• PROBLEM REQUIREMENTS: Your answer should be the lines below from the one holding "### Quality Gates" through the one holding "You now have", copied exactly and with nothing else.

• SUPPLIED DATA:
◇ ◇ ◇ ◇
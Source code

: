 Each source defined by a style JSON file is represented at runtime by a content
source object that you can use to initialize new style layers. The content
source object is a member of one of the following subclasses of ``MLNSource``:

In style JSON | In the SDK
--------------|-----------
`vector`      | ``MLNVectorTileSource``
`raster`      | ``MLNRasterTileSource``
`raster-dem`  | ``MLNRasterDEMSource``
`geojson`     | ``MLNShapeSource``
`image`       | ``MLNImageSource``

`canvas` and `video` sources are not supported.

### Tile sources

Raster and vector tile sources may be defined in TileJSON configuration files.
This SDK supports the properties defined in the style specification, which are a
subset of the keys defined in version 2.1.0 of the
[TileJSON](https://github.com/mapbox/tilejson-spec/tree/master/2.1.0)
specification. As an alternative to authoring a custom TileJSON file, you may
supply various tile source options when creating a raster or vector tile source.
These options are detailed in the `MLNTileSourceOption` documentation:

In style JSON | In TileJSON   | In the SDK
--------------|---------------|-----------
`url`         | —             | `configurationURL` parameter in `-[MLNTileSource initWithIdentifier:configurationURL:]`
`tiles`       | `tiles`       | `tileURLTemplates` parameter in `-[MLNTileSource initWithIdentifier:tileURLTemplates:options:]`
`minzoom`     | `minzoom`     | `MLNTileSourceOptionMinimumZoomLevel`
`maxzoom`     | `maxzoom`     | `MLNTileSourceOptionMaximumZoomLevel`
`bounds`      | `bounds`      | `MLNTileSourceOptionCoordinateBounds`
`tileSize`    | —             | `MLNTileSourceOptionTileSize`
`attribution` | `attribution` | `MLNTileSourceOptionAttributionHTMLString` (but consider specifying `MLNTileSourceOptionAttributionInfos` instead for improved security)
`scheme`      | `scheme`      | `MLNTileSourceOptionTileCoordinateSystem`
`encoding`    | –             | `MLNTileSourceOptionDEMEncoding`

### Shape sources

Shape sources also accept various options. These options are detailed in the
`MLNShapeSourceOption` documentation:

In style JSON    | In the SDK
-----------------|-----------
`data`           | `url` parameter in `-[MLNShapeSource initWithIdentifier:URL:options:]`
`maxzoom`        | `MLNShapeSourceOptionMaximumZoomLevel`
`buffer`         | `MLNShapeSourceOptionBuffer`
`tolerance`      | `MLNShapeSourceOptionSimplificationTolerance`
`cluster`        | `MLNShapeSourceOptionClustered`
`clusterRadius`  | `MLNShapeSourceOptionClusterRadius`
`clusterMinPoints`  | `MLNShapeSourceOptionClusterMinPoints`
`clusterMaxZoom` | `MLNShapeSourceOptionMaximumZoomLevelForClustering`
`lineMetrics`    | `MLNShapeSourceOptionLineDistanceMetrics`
◇ ◇ ◇ ◇
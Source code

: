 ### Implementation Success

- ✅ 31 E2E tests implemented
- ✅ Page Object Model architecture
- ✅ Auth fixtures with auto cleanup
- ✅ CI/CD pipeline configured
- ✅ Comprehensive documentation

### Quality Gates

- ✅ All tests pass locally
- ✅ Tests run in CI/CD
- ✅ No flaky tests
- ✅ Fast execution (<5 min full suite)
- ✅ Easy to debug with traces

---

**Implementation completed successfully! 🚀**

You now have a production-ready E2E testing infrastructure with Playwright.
◇ ◇ ◇ ◇
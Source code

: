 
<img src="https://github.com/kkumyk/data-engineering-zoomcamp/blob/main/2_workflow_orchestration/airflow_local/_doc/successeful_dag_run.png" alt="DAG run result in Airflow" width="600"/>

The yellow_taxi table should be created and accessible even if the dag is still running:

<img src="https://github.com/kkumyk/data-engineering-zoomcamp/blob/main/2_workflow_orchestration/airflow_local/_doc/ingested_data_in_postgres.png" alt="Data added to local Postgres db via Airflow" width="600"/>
◇ ◇ ◇ ◇
• YOUR SOLUTION:
### Quality Gates

- ✅ All tests pass locally
- ✅ Tests run in CI/CD
- ✅ No flaky tests
- ✅ Fast execution (<5 min full suite)
- ✅ Easy to debug with traces

---

**Implementation completed successfully! 🚀**

You now have a production-ready E2E testing infrastructure with Playwright.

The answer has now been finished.